By Paolo von Schirach

July 7, 2013

WASHINGTON– Is there any correlation between the discovery and exploitation of large amounts of US shale oil and gas, combined with substantial new imports of Canadian oil into America, and Washington’s continued engagement in the Israel-Palestine peace process? Yes, there is –and it is huge. For decades Washington has been deeply involved in trying to broker a final and lasting peace agreement between Israeli and Palestinians in large part because the Palestinian issue affects the Arab World mood towards the West. The conventional wisdom in America was that, to the extent that the Palestinians are daily portrayed by main stream Arab media as an oppressed people living under the yoke of Western backed Israel, there is potential for anti-western retaliation on the part of key Arab countries. But why worry so much about how the Arabs feel or might react?

The Arabs have oil

Yes, you guessed it. Because, due to the vagaries of geology, some Arab countries sit on a huge portion of the world  supply of crude oil. America depends on this oil for its very economic survival. I really doubt that Washington would have been such a committed broker between Israel and Palestine if America produced all the oil it needed and if there were no oil whatsoever in the Middle East. If the Saudi king ruled over a country made out of barren desert and little else, would any US President care that much about his opinions on the fate of the Palestinians? I doubt it.

Look, as sad as the plight of the Palestinians is, it is no worse then that of other ethnic groups crushed by stronger powers. The only reason why Washington invested so much energy to try and “resolve” the Palestinian issue, (as opposed to –say–the Kurdish or Tibetan issue), is that America felt the pressure of the Arab World. And we did not want to be perceived as enemies by our key oil suppliers. 

Energy independent America will be less engaged

But now the issue of US energy vulnerability is about to disappear. You can bet that, going forward, US virtual energy independence will diminish the level of Washington commitment to broker a peace deal between the Jewish State and the Palestinians.
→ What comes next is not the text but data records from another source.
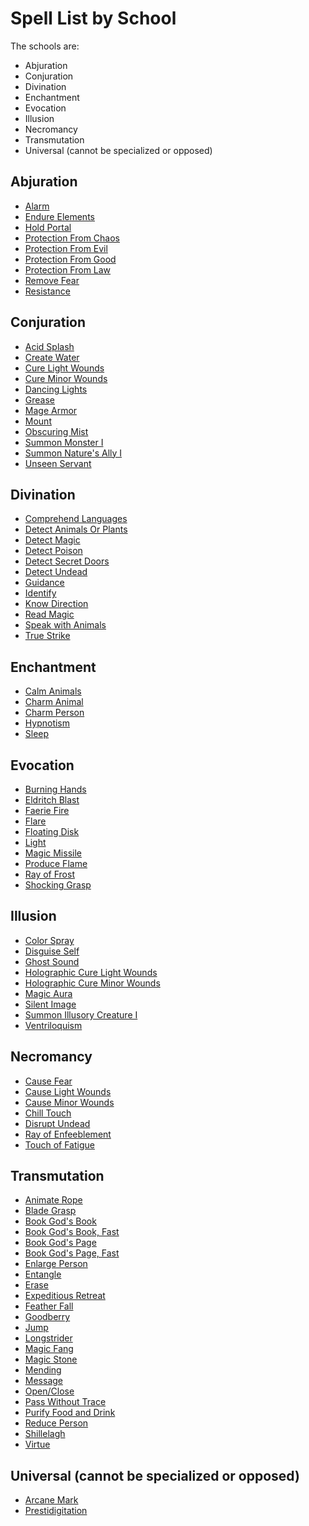 # Spell List by School

The schools are:

- Abjuration
- Conjuration
- Divination
- Enchantment
- Evocation
- Illusion
- Necromancy
- Transmutation
- Universal (cannot be specialized or opposed)

## Abjuration

- [Alarm](/Magic/A/Alarm.md)
- [Endure Elements](/Magic/E/EndureElements.md)
- [Hold Portal](/Magic/H/HoldPortal.md)
- [Protection From Chaos](/Magic/P/ProtectionFromChaos.md)
- [Protection From Evil](/Magic/P/ProtectionFromEvil.md)
- [Protection From Good](/Magic/P/ProtectionFromGood.md)
- [Protection From Law](/Magic/P/ProtectionFromLaw.md)
- [Remove Fear](/Magic/R/RemoveFear.md)
- [Resistance](/Magic/R/Resistance.md)

## Conjuration

- [Acid Splash](/Magic/A/AcidSplash.md)
- [Create Water](/Magic/C/CreateWater.md)
- [Cure Light Wounds](/Magic/C/CureLightWounds.md)
- [Cure Minor Wounds](/Magic/C/CureMinorWounds.md)
- [Dancing Lights](/Magic/D/DancingLights.md)
- [Grease](/Magic/G/Grease.md)
- [Mage Armor](/Magic/M/MageArmor.md)
- [Mount](/Magic/M/Mount.md)
- [Obscuring Mist](/Magic/O/ObscuringMist.md)
- [Summon Monster I](/Magic/S/SummonMonster1.md)
- [Summon Nature's Ally I](/Magic/S/SummonNaturesAlly1.md)
- [Unseen Servant](/Magic/U/UnseenServant.md)

## Divination

- [Comprehend Languages](/Magic/C/ComprehendLanguages.md)
- [Detect Animals Or Plants](/Magic/D/DetectAnimalsOrPlants.md)
- [Detect Magic](/Magic/D/DetectMagic.md)
- [Detect Poison](/Magic/D/DetectPoison.md)
- [Detect Secret Doors](/Magic/D/DetectSecretDoors.md)
- [Detect Undead](/Magic/D/DetectUndead.md)
- [Guidance](/Magic/G/Guidance.md)
- [Identify](/Magic/I/Identify.md)
- [Know Direction](/Magic/K/KnowDirection.md)
- [Read Magic](/Magic/R/ReadMagic.md)
- [Speak with Animals](/Magic/S/SpeakWithAnimals.md)
- [True Strike](/Magic/T/TrueStrike.md)

## Enchantment

- [Calm Animals](/Magic/C/CalmAnimals.md)
- [Charm Animal](/Magic/C/CharmAnimal.md)
- [Charm Person](/Magic/C/CharmPerson.md)
- [Hypnotism](/Magic/H/Hypnotism.md)
- [Sleep](/Magic/S/Sleep.md)

## Evocation

- [Burning Hands](/Magic/B/BurningHands.md)
- [Eldritch Blast](/Magic/E/EldritchBlast.md)
- [Faerie Fire](/Magic/F/FaerieFire.md)
- [Flare](/Magic/F/Flare.md)
- [Floating Disk](/Magic/F/FloatingDisk.md)
- [Light](/Magic/L/Light.md)
- [Magic Missile](/Magic/M/MagicMissile.md)
- [Produce Flame](/Magic/P/ProduceFlame.md)
- [Ray of Frost](/Magic/R/RayOfFrost.md)
- [Shocking Grasp](/Magic/S/ShockingGrasp.md)

## Illusion

- [Color Spray](/Magic/C/ColorSpray.md)
- [Disguise Self](/Magic/D/DisguiseSelf.md)
- [Ghost Sound](/Magic/G/GhostSound.md)
- [Holographic Cure Light Wounds](/Magic/H/HolographicCureLightWounds.md)
- [Holographic Cure Minor Wounds](/Magic/H/HolographicCureMinorWounds.md)
- [Magic Aura](/Magic/M/MagicAura.md)
- [Silent Image](/Magic/S/SilentImage.md)
- [Summon Illusory Creature I](/Magic/S/SummonIllusoryCreature1.md)
- [Ventriloquism](/Magic/V/Ventriloquism.md)

## Necromancy

- [Cause Fear](/Magic/C/CauseFear.md)
- [Cause Light Wounds](/Magic/C/CauseLightWounds.md)
- [Cause Minor Wounds](/Magic/C/CauseMinorWounds.md)
- [Chill Touch](/Magic/C/ChillTouch.md)
- [Disrupt Undead](/Magic/D/DisruptUndead.md)
- [Ray of Enfeeblement](/Magic/R/RayOfEnfeeblement.md)
- [Touch of Fatigue](/Magic/T/TouchOfFatigue.md)

## Transmutation

- [Animate Rope](/Magic/A/AnimateRope.md)
- [Blade Grasp](/Magic/B/BladeGrasp.md)
- [Book God's Book](/Magic/B/BookGodsBook.md)
- [Book God's Book, Fast](/Magic/B/BookGodsBookFast.md)
- [Book God's Page](/Magic/B/BookGodsPage.md)
- [Book God's Page, Fast](/Magic/B/BookGodsPageFast.md)
- [Enlarge Person](/Magic/E/EnlargePerson.md)
- [Entangle](/Magic/E/Entangle.md)
- [Erase](/Magic/E/Erase.md)
- [Expeditious Retreat](/Magic/E/ExpeditiousRetreat.md)
- [Feather Fall](/Magic/F/FeatherFall.md)
- [Goodberry](/Magic/G/Goodberry.md)
- [Jump](/Magic/J/Jump.md)
- [Longstrider](/Magic/L/Longstrider.md)
- [Magic Fang](/Magic/M/MagicFang.md)
- [Magic Stone](/Magic/M/MagicStone.md)
- [Mending](/Magic/M/Mending.md)
- [Message](/Magic/M/Message.md)
- [Open/Close](/Magic/O/OpenClose.md)
- [Pass Without Trace](/Magic/P/PassWithoutTrace.md)
- [Purify Food and Drink](/Magic/P/PurifyFoodAndDrink.md)
- [Reduce Person](/Magic/R/ReducePerson.md)
- [Shillelagh](/Magic/S/Shillelagh.md)
- [Virtue](/Magic/V/Virtue.md)

## Universal (cannot be specialized or opposed)

- [Arcane Mark](/Magic/A/ArcaneMark.md)
- [Prestidigitation](/Magic/P/Prestidigitation.md)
And let me stress that this new and quite favorable energy supply environment is not a dream. It is happening –today. America consumes less oil, while it produces a lot more, (almost 1 million barrels just in North Dakota, a state that until a few years ago produced no oil). Besides, there is the possibility to use enormous US natural gas supplies as transportation fuel, this way further diminishing the need to import oil. Finally, expanded Canadian production means more oil imported from our northern neighbor.

All this additional supply translates into a new reality: America, while still a net oil importer, very soon will not need to import any oil from the Middle East. Yes, this is a brand new world. A world in which America will no longer be vulnerable to oil supply disruptions.
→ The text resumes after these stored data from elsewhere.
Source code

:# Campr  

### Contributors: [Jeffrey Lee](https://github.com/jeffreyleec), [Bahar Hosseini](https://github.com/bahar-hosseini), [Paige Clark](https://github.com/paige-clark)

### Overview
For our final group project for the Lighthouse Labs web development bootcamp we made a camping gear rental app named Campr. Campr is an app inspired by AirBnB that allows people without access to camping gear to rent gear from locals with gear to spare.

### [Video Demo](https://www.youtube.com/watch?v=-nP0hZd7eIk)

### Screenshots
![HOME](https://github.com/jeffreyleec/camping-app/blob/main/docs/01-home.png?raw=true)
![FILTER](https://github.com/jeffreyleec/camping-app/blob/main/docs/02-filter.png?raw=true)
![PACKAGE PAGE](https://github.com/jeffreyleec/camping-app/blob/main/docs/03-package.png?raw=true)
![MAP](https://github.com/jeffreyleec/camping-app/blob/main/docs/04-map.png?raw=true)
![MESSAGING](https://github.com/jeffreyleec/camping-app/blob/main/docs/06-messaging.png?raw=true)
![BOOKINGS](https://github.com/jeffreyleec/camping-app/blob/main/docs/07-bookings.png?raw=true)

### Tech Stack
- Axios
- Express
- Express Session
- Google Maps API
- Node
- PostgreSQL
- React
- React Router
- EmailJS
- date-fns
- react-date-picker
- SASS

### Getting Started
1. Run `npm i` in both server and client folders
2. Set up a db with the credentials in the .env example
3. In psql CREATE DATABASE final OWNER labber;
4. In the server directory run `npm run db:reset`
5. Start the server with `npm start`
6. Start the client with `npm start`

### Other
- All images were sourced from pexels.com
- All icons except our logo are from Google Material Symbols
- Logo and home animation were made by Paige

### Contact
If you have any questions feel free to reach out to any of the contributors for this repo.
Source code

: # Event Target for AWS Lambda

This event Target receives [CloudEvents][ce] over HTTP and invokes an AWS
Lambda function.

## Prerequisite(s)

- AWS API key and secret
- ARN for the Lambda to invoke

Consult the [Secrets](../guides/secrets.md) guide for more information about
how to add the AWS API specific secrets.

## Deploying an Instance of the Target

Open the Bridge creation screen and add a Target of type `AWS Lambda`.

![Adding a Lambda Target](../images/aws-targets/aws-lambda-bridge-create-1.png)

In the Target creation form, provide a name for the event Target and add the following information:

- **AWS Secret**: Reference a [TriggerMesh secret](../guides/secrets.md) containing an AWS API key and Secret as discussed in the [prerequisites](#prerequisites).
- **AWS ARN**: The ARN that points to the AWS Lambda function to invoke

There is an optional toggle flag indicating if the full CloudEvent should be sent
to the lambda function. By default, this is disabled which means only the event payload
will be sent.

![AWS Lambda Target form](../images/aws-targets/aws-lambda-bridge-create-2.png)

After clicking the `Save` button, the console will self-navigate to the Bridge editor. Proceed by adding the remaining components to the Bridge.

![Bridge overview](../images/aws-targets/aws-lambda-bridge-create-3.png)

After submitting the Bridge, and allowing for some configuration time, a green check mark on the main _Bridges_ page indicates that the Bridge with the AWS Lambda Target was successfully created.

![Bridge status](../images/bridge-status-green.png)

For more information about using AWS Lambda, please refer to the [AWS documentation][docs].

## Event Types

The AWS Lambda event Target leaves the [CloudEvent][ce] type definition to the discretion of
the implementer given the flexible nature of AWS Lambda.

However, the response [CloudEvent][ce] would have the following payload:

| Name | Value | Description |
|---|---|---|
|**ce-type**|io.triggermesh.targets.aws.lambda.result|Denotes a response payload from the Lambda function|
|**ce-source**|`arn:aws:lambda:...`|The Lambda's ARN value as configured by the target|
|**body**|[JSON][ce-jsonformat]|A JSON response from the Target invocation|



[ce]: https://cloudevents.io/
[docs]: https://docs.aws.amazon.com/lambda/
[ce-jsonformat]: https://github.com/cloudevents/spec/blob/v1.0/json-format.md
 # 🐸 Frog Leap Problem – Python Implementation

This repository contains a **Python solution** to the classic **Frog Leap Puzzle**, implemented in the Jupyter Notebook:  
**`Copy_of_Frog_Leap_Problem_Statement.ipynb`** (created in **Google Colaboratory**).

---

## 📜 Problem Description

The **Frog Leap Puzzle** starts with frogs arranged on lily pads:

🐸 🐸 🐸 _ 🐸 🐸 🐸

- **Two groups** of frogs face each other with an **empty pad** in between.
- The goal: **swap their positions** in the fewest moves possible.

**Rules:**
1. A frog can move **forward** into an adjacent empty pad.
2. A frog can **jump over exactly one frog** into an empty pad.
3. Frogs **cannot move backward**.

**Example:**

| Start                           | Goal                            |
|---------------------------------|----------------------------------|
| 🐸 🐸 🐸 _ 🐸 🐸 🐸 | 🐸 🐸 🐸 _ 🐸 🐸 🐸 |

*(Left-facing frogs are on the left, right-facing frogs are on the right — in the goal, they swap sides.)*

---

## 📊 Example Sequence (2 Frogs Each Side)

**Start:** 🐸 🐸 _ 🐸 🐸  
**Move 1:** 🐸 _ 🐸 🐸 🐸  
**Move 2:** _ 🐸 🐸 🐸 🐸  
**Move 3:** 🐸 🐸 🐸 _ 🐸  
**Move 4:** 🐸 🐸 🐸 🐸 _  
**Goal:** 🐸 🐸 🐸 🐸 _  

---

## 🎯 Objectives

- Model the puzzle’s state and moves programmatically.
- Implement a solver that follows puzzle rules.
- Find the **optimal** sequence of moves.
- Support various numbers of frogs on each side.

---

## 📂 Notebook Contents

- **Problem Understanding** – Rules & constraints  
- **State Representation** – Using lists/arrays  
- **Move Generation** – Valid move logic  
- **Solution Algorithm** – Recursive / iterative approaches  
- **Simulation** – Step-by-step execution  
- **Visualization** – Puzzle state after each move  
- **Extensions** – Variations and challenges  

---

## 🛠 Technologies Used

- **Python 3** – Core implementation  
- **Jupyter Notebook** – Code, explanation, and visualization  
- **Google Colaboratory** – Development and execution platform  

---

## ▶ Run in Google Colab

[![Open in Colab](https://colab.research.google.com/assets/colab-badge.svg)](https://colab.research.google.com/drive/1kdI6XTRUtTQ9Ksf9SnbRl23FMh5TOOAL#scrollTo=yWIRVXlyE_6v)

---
This does not mean that the US will no longer have any interest in what happens in the Middle East. As a global power America will stay engaged; but it will stay engaged at a much lower level, because there will be far less urgency to steer developments in any particular direction.
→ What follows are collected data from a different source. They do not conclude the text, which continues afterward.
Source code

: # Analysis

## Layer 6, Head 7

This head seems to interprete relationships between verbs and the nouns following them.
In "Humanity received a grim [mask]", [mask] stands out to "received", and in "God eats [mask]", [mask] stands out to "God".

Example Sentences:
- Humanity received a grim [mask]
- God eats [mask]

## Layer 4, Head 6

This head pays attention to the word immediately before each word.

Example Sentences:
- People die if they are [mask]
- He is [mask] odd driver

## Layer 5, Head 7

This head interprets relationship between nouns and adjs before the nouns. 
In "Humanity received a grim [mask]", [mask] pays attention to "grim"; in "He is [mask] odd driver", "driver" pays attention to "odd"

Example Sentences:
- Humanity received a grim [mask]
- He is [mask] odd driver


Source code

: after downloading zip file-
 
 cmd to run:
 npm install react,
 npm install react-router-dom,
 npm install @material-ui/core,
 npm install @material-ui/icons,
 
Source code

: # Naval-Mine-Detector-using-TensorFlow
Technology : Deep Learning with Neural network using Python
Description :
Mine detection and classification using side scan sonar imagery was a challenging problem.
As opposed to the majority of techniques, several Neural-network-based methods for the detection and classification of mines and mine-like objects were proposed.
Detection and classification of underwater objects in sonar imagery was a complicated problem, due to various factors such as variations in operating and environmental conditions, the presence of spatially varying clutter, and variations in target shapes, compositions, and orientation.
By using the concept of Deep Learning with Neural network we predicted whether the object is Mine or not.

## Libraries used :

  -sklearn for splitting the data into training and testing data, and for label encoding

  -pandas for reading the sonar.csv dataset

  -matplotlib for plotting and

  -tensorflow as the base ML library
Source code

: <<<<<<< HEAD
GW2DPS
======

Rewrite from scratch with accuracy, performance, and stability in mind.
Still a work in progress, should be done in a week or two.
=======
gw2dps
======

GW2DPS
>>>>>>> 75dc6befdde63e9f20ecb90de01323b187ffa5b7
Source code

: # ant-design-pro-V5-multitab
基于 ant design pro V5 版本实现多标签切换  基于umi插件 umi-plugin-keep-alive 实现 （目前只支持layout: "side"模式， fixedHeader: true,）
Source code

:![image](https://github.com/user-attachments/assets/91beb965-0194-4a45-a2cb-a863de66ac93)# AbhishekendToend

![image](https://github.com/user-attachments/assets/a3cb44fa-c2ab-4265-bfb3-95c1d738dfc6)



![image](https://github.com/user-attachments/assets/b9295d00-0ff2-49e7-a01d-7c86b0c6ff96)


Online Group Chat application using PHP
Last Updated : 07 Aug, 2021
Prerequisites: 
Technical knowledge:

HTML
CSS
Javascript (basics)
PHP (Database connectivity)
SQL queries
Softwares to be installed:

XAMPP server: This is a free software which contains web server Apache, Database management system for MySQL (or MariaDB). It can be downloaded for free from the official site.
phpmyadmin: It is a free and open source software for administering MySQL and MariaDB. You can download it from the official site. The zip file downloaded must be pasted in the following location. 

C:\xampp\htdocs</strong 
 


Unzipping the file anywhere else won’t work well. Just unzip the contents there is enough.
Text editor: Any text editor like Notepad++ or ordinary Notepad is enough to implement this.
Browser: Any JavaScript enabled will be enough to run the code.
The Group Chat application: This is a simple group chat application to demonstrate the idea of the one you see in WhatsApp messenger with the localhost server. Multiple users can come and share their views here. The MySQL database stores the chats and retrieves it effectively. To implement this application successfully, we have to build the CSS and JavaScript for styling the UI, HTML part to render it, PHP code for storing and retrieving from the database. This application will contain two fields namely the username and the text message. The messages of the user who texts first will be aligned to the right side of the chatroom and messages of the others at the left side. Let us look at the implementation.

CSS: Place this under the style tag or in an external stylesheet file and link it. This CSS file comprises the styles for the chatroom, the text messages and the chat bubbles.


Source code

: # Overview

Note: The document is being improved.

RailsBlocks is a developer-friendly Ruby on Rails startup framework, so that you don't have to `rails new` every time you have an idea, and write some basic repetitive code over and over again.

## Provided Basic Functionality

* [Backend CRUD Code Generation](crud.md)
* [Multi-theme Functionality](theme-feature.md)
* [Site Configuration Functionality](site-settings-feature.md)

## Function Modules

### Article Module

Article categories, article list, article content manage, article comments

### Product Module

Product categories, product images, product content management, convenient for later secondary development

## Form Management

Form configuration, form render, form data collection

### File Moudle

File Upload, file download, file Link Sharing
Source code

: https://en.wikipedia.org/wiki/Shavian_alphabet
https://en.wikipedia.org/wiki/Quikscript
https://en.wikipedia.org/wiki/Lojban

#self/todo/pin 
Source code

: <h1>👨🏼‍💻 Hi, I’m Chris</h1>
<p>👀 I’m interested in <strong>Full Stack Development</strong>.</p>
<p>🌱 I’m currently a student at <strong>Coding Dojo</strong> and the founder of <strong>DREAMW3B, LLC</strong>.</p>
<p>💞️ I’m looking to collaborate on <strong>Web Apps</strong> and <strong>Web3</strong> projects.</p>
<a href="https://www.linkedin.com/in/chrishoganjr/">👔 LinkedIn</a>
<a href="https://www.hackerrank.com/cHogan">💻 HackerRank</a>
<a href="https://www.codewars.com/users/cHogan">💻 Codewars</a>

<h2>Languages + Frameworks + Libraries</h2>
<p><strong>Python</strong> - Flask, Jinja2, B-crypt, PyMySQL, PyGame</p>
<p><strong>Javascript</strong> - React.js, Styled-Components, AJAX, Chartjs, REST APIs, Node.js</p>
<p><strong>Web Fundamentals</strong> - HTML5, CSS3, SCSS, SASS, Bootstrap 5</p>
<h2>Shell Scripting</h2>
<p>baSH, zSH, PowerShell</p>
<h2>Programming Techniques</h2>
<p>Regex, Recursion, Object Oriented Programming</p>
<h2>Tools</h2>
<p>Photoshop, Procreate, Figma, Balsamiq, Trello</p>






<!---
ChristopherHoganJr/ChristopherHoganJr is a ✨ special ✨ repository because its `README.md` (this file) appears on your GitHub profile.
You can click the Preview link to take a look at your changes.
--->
Isreal-Palestine matters will be downgraded 

In this new context, the festering Israeli-Palestinian issue will continue to fester, unresolved. It will become one of those intractable matters that Washington will monitor, without however the fear that the constant tensions will trigger a major regional conflict with consequences such as another oil embargo that will directly hurt America’s economic viability.

Paradoxically, as the spotlight will no longer be on this old territorial dispute, it may be easier to find if not a solution at least a better modus vivendi between Jews and Palestinians. Until today, some Palestinians surely believed that it paid to be intransigent. They hoped that their stance would get Washington to pressure Israel to make concessions and therefore produce a better deal. In the future, once the Palestinians will have realized that nobody cares that much about their fate, they may become more malleable.

A low priority for Washington

Let me say that these considerations have nothing to do with “who is right and who is wrong” in the context of this endless dispute. I am simply predicting that this conflict, whatever its political and international law merit, will be downgraded, because it is taking place in a Region that will become progressively less significant from a US national security interest perspective.